**GIVEN DATA:**
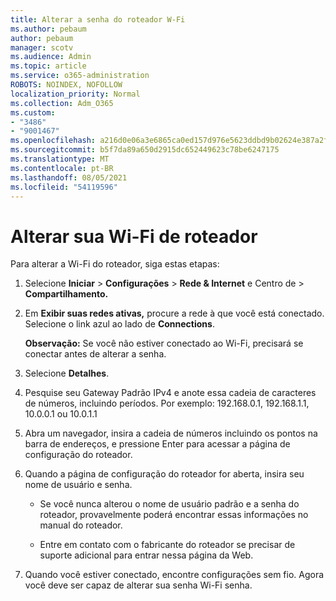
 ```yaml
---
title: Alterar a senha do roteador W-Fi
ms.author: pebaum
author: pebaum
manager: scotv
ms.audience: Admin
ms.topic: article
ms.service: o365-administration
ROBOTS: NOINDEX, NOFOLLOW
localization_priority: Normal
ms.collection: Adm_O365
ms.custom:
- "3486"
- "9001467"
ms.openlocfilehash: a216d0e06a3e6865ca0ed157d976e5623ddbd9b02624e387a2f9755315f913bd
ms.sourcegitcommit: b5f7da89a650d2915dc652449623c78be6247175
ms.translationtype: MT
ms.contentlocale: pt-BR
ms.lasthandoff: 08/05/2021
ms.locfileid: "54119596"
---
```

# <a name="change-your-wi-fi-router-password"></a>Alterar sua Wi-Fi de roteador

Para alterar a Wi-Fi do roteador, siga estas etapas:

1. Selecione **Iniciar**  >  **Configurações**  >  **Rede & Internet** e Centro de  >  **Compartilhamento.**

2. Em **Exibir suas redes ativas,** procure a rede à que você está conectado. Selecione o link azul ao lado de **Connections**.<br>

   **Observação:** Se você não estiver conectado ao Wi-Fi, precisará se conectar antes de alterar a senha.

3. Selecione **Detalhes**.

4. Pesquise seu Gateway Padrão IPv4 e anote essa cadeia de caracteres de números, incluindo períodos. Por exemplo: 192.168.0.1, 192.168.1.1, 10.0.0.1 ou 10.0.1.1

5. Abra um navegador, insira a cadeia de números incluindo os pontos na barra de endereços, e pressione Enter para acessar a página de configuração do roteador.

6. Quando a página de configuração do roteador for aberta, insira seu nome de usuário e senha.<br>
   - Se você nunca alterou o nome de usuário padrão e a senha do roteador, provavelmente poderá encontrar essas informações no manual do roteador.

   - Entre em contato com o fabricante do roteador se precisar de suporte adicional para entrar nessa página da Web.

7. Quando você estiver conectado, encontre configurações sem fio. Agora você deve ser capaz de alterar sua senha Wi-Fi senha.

* * *

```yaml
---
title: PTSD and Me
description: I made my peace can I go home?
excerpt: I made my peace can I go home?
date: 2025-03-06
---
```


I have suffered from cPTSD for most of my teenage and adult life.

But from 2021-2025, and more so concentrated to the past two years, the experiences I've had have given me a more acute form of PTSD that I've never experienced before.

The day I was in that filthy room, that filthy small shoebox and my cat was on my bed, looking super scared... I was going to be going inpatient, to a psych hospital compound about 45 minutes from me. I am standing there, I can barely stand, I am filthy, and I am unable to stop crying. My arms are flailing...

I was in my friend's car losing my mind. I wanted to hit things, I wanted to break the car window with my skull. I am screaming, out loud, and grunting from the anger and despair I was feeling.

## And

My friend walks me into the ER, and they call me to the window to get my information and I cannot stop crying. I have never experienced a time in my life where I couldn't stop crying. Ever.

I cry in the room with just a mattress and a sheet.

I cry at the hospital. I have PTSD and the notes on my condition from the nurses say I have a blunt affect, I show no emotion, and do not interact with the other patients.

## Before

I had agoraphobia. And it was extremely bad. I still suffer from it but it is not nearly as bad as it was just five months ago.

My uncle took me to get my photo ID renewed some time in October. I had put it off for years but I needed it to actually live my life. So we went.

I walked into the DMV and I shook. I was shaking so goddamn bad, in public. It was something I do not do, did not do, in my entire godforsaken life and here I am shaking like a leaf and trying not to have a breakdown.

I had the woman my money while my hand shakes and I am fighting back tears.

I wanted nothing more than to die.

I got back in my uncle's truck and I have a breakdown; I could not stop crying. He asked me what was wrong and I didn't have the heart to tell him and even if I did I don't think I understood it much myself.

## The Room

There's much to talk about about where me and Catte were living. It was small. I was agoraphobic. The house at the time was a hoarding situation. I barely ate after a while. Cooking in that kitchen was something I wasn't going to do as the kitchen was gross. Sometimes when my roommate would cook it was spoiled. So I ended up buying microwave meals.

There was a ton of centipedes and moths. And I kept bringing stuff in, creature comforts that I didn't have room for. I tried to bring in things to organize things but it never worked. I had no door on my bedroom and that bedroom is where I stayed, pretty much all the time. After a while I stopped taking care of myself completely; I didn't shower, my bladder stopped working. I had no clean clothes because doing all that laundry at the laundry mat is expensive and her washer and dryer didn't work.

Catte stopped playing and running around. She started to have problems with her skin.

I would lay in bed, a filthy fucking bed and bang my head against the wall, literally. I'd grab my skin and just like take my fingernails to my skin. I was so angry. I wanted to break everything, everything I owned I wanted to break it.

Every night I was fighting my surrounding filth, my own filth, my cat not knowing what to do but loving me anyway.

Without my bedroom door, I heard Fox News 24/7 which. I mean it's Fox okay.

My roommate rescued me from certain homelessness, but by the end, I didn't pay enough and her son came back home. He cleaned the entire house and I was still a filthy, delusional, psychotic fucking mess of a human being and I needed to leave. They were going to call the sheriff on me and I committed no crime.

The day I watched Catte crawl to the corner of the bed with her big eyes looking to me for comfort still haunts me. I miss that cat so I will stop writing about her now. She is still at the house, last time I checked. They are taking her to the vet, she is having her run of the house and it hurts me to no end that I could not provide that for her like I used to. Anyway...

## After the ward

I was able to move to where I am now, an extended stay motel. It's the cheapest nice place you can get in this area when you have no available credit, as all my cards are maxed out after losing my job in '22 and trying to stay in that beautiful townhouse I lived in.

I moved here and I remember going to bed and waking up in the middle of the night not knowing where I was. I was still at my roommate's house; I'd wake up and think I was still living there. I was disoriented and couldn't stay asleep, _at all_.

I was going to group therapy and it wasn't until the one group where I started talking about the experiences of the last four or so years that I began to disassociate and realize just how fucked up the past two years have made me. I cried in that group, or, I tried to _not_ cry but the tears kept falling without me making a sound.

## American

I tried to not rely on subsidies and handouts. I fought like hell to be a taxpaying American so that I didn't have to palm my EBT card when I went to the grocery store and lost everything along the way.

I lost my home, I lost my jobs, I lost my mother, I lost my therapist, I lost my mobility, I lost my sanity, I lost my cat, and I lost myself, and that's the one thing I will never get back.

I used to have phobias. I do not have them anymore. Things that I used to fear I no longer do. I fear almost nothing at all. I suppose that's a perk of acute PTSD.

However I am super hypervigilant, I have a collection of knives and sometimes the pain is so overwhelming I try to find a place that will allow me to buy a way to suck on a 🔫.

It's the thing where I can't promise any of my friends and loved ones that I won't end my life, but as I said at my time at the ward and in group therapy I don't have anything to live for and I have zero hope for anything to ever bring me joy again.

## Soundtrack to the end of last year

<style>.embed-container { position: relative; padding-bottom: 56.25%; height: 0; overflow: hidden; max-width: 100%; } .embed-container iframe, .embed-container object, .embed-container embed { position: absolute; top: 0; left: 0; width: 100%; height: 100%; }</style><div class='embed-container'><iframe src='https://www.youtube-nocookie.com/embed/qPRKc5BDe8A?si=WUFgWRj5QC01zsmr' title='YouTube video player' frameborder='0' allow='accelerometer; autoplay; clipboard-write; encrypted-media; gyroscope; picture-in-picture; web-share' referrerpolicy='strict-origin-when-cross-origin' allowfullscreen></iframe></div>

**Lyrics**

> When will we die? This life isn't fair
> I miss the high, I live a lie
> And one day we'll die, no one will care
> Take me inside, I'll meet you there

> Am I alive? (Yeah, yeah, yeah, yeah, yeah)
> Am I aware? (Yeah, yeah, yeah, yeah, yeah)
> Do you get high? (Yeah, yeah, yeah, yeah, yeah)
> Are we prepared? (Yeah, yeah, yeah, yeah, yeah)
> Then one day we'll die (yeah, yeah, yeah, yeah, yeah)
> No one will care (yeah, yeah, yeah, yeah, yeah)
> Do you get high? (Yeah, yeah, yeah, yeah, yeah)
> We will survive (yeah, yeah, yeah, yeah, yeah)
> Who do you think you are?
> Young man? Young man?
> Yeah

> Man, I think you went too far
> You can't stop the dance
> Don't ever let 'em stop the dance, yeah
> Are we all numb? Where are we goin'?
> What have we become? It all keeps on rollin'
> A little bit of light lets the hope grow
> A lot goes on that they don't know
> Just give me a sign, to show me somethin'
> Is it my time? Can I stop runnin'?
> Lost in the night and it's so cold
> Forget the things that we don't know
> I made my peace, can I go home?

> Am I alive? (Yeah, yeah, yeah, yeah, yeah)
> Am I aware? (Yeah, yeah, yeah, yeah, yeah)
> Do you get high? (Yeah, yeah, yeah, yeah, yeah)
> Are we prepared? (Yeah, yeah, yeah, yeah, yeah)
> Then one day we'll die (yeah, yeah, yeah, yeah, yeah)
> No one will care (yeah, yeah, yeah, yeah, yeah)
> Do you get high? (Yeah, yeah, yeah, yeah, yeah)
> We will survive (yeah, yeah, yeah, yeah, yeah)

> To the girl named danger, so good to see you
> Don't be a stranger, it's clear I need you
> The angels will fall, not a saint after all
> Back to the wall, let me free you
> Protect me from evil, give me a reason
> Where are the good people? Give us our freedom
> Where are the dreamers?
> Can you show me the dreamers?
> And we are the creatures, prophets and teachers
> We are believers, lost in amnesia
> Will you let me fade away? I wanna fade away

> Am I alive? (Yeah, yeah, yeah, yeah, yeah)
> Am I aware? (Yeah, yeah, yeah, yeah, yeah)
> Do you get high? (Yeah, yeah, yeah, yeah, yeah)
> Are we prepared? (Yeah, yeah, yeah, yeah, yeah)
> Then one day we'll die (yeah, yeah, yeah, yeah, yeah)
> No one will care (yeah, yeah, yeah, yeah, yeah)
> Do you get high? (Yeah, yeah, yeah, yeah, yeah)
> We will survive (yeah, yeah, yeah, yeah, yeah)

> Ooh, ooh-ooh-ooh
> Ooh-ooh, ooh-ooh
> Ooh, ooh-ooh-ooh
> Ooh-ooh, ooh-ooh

**EXERCISE GOAL:** Would you output, from the records above, exactly the run of lines that starts at the line containing "3. Selecione **Detalhes**." and ends at the line containing "- Se você nunca", and only that run?

**THE ANSWER:**
3. Selecione **Detalhes**.

4. Pesquise seu Gateway Padrão IPv4 e anote essa cadeia de caracteres de números, incluindo períodos. Por exemplo: 192.168.0.1, 192.168.1.1, 10.0.0.1 ou 10.0.1.1

5. Abra um navegador, insira a cadeia de números incluindo os pontos na barra de endereços, e pressione Enter para acessar a página de configuração do roteador.

6. Quando a página de configuração do roteador for aberta, insira seu nome de usuário e senha.<br>
   - Se você nunca alterou o nome de usuário padrão e a senha do roteador, provavelmente poderá encontrar essas informações no manual do roteador.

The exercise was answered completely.